- [PROBLEM REQUIREMENTS] Reproduce the records below exactly, leaving their images out.

═════ AVAILABLE RECORDS

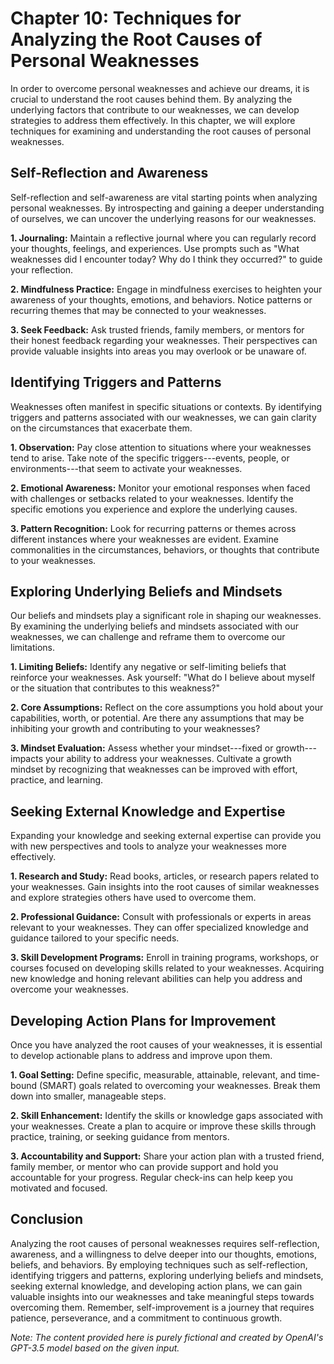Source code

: Chapter 10: Techniques for Analyzing the Root Causes of Personal Weaknesses
===========================================================================

In order to overcome personal weaknesses and achieve our dreams, it is crucial to understand the root causes behind them. By analyzing the underlying factors that contribute to our weaknesses, we can develop strategies to address them effectively. In this chapter, we will explore techniques for examining and understanding the root causes of personal weaknesses.

**Self-Reflection and Awareness**
---------------------------------

Self-reflection and self-awareness are vital starting points when analyzing personal weaknesses. By introspecting and gaining a deeper understanding of ourselves, we can uncover the underlying reasons for our weaknesses.

**1. Journaling:** Maintain a reflective journal where you can regularly record your thoughts, feelings, and experiences. Use prompts such as "What weaknesses did I encounter today? Why do I think they occurred?" to guide your reflection.

**2. Mindfulness Practice:** Engage in mindfulness exercises to heighten your awareness of your thoughts, emotions, and behaviors. Notice patterns or recurring themes that may be connected to your weaknesses.

**3. Seek Feedback:** Ask trusted friends, family members, or mentors for their honest feedback regarding your weaknesses. Their perspectives can provide valuable insights into areas you may overlook or be unaware of.

**Identifying Triggers and Patterns**
-------------------------------------

Weaknesses often manifest in specific situations or contexts. By identifying triggers and patterns associated with our weaknesses, we can gain clarity on the circumstances that exacerbate them.

**1. Observation:** Pay close attention to situations where your weaknesses tend to arise. Take note of the specific triggers---events, people, or environments---that seem to activate your weaknesses.

**2. Emotional Awareness:** Monitor your emotional responses when faced with challenges or setbacks related to your weaknesses. Identify the specific emotions you experience and explore the underlying causes.

**3. Pattern Recognition:** Look for recurring patterns or themes across different instances where your weaknesses are evident. Examine commonalities in the circumstances, behaviors, or thoughts that contribute to your weaknesses.

**Exploring Underlying Beliefs and Mindsets**
---------------------------------------------

Our beliefs and mindsets play a significant role in shaping our weaknesses. By examining the underlying beliefs and mindsets associated with our weaknesses, we can challenge and reframe them to overcome our limitations.

**1. Limiting Beliefs:** Identify any negative or self-limiting beliefs that reinforce your weaknesses. Ask yourself: "What do I believe about myself or the situation that contributes to this weakness?"

**2. Core Assumptions:** Reflect on the core assumptions you hold about your capabilities, worth, or potential. Are there any assumptions that may be inhibiting your growth and contributing to your weaknesses?

**3. Mindset Evaluation:** Assess whether your mindset---fixed or growth---impacts your ability to address your weaknesses. Cultivate a growth mindset by recognizing that weaknesses can be improved with effort, practice, and learning.

**Seeking External Knowledge and Expertise**
--------------------------------------------

Expanding your knowledge and seeking external expertise can provide you with new perspectives and tools to analyze your weaknesses more effectively.

**1. Research and Study:** Read books, articles, or research papers related to your weaknesses. Gain insights into the root causes of similar weaknesses and explore strategies others have used to overcome them.

**2. Professional Guidance:** Consult with professionals or experts in areas relevant to your weaknesses. They can offer specialized knowledge and guidance tailored to your specific needs.

**3. Skill Development Programs:** Enroll in training programs, workshops, or courses focused on developing skills related to your weaknesses. Acquiring new knowledge and honing relevant abilities can help you address and overcome your weaknesses.

**Developing Action Plans for Improvement**
-------------------------------------------

Once you have analyzed the root causes of your weaknesses, it is essential to develop actionable plans to address and improve upon them.

**1. Goal Setting:** Define specific, measurable, attainable, relevant, and time-bound (SMART) goals related to overcoming your weaknesses. Break them down into smaller, manageable steps.

**2. Skill Enhancement:** Identify the skills or knowledge gaps associated with your weaknesses. Create a plan to acquire or improve these skills through practice, training, or seeking guidance from mentors.

**3. Accountability and Support:** Share your action plan with a trusted friend, family member, or mentor who can provide support and hold you accountable for your progress. Regular check-ins can help keep you motivated and focused.

**Conclusion**
--------------

Analyzing the root causes of personal weaknesses requires self-reflection, awareness, and a willingness to delve deeper into our thoughts, emotions, beliefs, and behaviors. By employing techniques such as self-reflection, identifying triggers and patterns, exploring underlying beliefs and mindsets, seeking external knowledge, and developing action plans, we can gain valuable insights into our weaknesses and take meaningful steps towards overcoming them. Remember, self-improvement is a journey that requires patience, perseverance, and a commitment to continuous growth.

*Note: The content provided here is purely fictional and created by OpenAI's GPT-3.5 model based on the given input.*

══════════

- [ANSWER FOR THE TASK]
Source code

: Chapter 10: Techniques for Analyzing the Root Causes of Personal Weaknesses
===========================================================================

In order to overcome personal weaknesses and achieve our dreams, it is crucial to understand the root causes behind them. By analyzing the underlying factors that contribute to our weaknesses, we can develop strategies to address them effectively. In this chapter, we will explore techniques for examining and understanding the root causes of personal weaknesses.

**Self-Reflection and Awareness**
---------------------------------

Self-reflection and self-awareness are vital starting points when analyzing personal weaknesses. By introspecting and gaining a deeper understanding of ourselves, we can uncover the underlying reasons for our weaknesses.

**1. Journaling:** Maintain a reflective journal where you can regularly record your thoughts, feelings, and experiences. Use prompts such as "What weaknesses did I encounter today? Why do I think they occurred?" to guide your reflection.

**2. Mindfulness Practice:** Engage in mindfulness exercises to heighten your awareness of your thoughts, emotions, and behaviors. Notice patterns or recurring themes that may be connected to your weaknesses.

**3. Seek Feedback:** Ask trusted friends, family members, or mentors for their honest feedback regarding your weaknesses. Their perspectives can provide valuable insights into areas you may overlook or be unaware of.

**Identifying Triggers and Patterns**
-------------------------------------

Weaknesses often manifest in specific situations or contexts. By identifying triggers and patterns associated with our weaknesses, we can gain clarity on the circumstances that exacerbate them.

**1. Observation:** Pay close attention to situations where your weaknesses tend to arise. Take note of the specific triggers---events, people, or environments---that seem to activate your weaknesses.

**2. Emotional Awareness:** Monitor your emotional responses when faced with challenges or setbacks related to your weaknesses. Identify the specific emotions you experience and explore the underlying causes.

**3. Pattern Recognition:** Look for recurring patterns or themes across different instances where your weaknesses are evident. Examine commonalities in the circumstances, behaviors, or thoughts that contribute to your weaknesses.

**Exploring Underlying Beliefs and Mindsets**
---------------------------------------------

Our beliefs and mindsets play a significant role in shaping our weaknesses. By examining the underlying beliefs and mindsets associated with our weaknesses, we can challenge and reframe them to overcome our limitations.

**1. Limiting Beliefs:** Identify any negative or self-limiting beliefs that reinforce your weaknesses. Ask yourself: "What do I believe about myself or the situation that contributes to this weakness?"

**2. Core Assumptions:** Reflect on the core assumptions you hold about your capabilities, worth, or potential. Are there any assumptions that may be inhibiting your growth and contributing to your weaknesses?

**3. Mindset Evaluation:** Assess whether your mindset---fixed or growth---impacts your ability to address your weaknesses. Cultivate a growth mindset by recognizing that weaknesses can be improved with effort, practice, and learning.

**Seeking External Knowledge and Expertise**
--------------------------------------------

Expanding your knowledge and seeking external expertise can provide you with new perspectives and tools to analyze your weaknesses more effectively.

**1. Research and Study:** Read books, articles, or research papers related to your weaknesses. Gain insights into the root causes of similar weaknesses and explore strategies others have used to overcome them.

**2. Professional Guidance:** Consult with professionals or experts in areas relevant to your weaknesses. They can offer specialized knowledge and guidance tailored to your specific needs.

**3. Skill Development Programs:** Enroll in training programs, workshops, or courses focused on developing skills related to your weaknesses. Acquiring new knowledge and honing relevant abilities can help you address and overcome your weaknesses.

**Developing Action Plans for Improvement**
-------------------------------------------

Once you have analyzed the root causes of your weaknesses, it is essential to develop actionable plans to address and improve upon them.

**1. Goal Setting:** Define specific, measurable, attainable, relevant, and time-bound (SMART) goals related to overcoming your weaknesses. Break them down into smaller, manageable steps.

**2. Skill Enhancement:** Identify the skills or knowledge gaps associated with your weaknesses. Create a plan to acquire or improve these skills through practice, training, or seeking guidance from mentors.

**3. Accountability and Support:** Share your action plan with a trusted friend, family member, or mentor who can provide support and hold you accountable for your progress. Regular check-ins can help keep you motivated and focused.

**Conclusion**
--------------

Analyzing the root causes of personal weaknesses requires self-reflection, awareness, and a willingness to delve deeper into our thoughts, emotions, beliefs, and behaviors. By employing techniques such as self-reflection, identifying triggers and patterns, exploring underlying beliefs and mindsets, seeking external knowledge, and developing action plans, we can gain valuable insights into our weaknesses and take meaningful steps towards overcoming them. Remember, self-improvement is a journey that requires patience, perseverance, and a commitment to continuous growth.

*Note: The content provided here is purely fictional and created by OpenAI's GPT-3.5 model based on the given input.*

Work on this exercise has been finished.